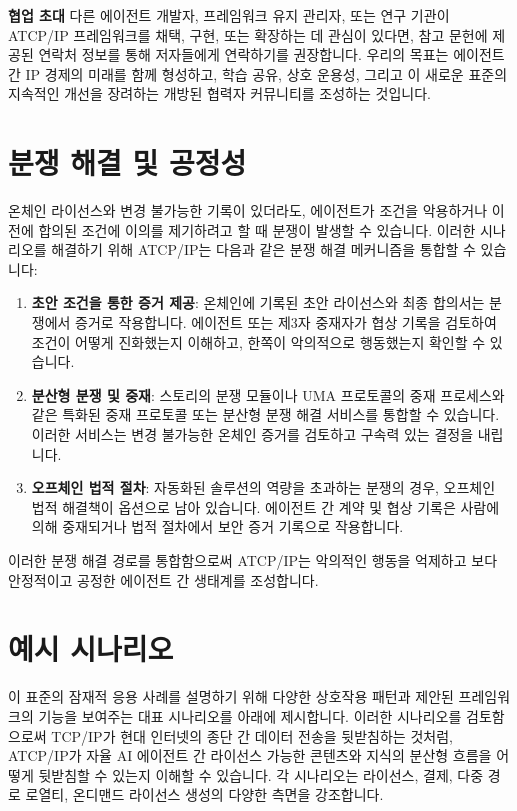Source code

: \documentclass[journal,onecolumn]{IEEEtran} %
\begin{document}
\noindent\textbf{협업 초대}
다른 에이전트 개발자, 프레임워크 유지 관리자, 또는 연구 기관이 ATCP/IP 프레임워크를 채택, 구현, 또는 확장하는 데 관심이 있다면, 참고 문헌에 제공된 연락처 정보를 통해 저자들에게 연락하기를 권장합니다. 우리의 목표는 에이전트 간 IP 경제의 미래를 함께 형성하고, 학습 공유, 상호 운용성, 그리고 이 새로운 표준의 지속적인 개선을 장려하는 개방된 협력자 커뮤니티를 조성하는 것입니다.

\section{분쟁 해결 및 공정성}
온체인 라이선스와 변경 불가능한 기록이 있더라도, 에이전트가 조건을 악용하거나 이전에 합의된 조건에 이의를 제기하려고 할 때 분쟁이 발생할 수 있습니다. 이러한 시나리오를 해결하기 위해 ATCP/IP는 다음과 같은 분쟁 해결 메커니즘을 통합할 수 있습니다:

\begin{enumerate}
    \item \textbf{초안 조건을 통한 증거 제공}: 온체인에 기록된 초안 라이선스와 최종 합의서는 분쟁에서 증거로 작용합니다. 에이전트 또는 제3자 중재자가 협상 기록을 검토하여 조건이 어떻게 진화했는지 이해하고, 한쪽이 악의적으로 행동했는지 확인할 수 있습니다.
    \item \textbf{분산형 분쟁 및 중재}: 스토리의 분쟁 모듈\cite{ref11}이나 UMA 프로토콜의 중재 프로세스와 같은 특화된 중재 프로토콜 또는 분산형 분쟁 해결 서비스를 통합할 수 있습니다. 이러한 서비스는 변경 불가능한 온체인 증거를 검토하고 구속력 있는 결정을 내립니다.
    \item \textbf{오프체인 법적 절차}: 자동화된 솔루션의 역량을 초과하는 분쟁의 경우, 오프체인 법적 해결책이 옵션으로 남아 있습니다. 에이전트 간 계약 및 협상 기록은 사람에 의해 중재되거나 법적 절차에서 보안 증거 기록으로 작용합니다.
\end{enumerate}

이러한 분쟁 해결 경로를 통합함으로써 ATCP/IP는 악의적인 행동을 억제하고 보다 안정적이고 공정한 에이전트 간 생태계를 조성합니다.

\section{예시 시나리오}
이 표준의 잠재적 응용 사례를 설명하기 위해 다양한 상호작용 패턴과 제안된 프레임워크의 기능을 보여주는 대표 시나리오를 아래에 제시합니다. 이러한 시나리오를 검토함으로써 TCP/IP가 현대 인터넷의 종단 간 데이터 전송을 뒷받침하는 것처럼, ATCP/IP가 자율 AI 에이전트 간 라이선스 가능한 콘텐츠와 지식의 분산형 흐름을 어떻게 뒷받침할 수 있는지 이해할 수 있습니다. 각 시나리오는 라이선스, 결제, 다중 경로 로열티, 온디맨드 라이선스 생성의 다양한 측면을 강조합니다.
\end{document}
——
Instructions to follow
Output each line above exactly as it stands, omitting the pictures.

Output
Source code

: \documentclass[journal,onecolumn]{IEEEtran} %
\begin{document}
\noindent\textbf{협업 초대}
다른 에이전트 개발자, 프레임워크 유지 관리자, 또는 연구 기관이 ATCP/IP 프레임워크를 채택, 구현, 또는 확장하는 데 관심이 있다면, 참고 문헌에 제공된 연락처 정보를 통해 저자들에게 연락하기를 권장합니다. 우리의 목표는 에이전트 간 IP 경제의 미래를 함께 형성하고, 학습 공유, 상호 운용성, 그리고 이 새로운 표준의 지속적인 개선을 장려하는 개방된 협력자 커뮤니티를 조성하는 것입니다.

\section{분쟁 해결 및 공정성}
온체인 라이선스와 변경 불가능한 기록이 있더라도, 에이전트가 조건을 악용하거나 이전에 합의된 조건에 이의를 제기하려고 할 때 분쟁이 발생할 수 있습니다. 이러한 시나리오를 해결하기 위해 ATCP/IP는 다음과 같은 분쟁 해결 메커니즘을 통합할 수 있습니다:

\begin{enumerate}
    \item \textbf{초안 조건을 통한 증거 제공}: 온체인에 기록된 초안 라이선스와 최종 합의서는 분쟁에서 증거로 작용합니다. 에이전트 또는 제3자 중재자가 협상 기록을 검토하여 조건이 어떻게 진화했는지 이해하고, 한쪽이 악의적으로 행동했는지 확인할 수 있습니다.
    \item \textbf{분산형 분쟁 및 중재}: 스토리의 분쟁 모듈\cite{ref11}이나 UMA 프로토콜의 중재 프로세스와 같은 특화된 중재 프로토콜 또는 분산형 분쟁 해결 서비스를 통합할 수 있습니다. 이러한 서비스는 변경 불가능한 온체인 증거를 검토하고 구속력 있는 결정을 내립니다.
    \item \textbf{오프체인 법적 절차}: 자동화된 솔루션의 역량을 초과하는 분쟁의 경우, 오프체인 법적 해결책이 옵션으로 남아 있습니다. 에이전트 간 계약 및 협상 기록은 사람에 의해 중재되거나 법적 절차에서 보안 증거 기록으로 작용합니다.
\end{enumerate}

이러한 분쟁 해결 경로를 통합함으로써 ATCP/IP는 악의적인 행동을 억제하고 보다 안정적이고 공정한 에이전트 간 생태계를 조성합니다.

\section{예시 시나리오}
이 표준의 잠재적 응용 사례를 설명하기 위해 다양한 상호작용 패턴과 제안된 프레임워크의 기능을 보여주는 대표 시나리오를 아래에 제시합니다. 이러한 시나리오를 검토함으로써 TCP/IP가 현대 인터넷의 종단 간 데이터 전송을 뒷받침하는 것처럼, ATCP/IP가 자율 AI 에이전트 간 라이선스 가능한 콘텐츠와 지식의 분산형 흐름을 어떻게 뒷받침할 수 있는지 이해할 수 있습니다. 각 시나리오는 라이선스, 결제, 다중 경로 로열티, 온디맨드 라이선스 생성의 다양한 측면을 강조합니다.
\end{document}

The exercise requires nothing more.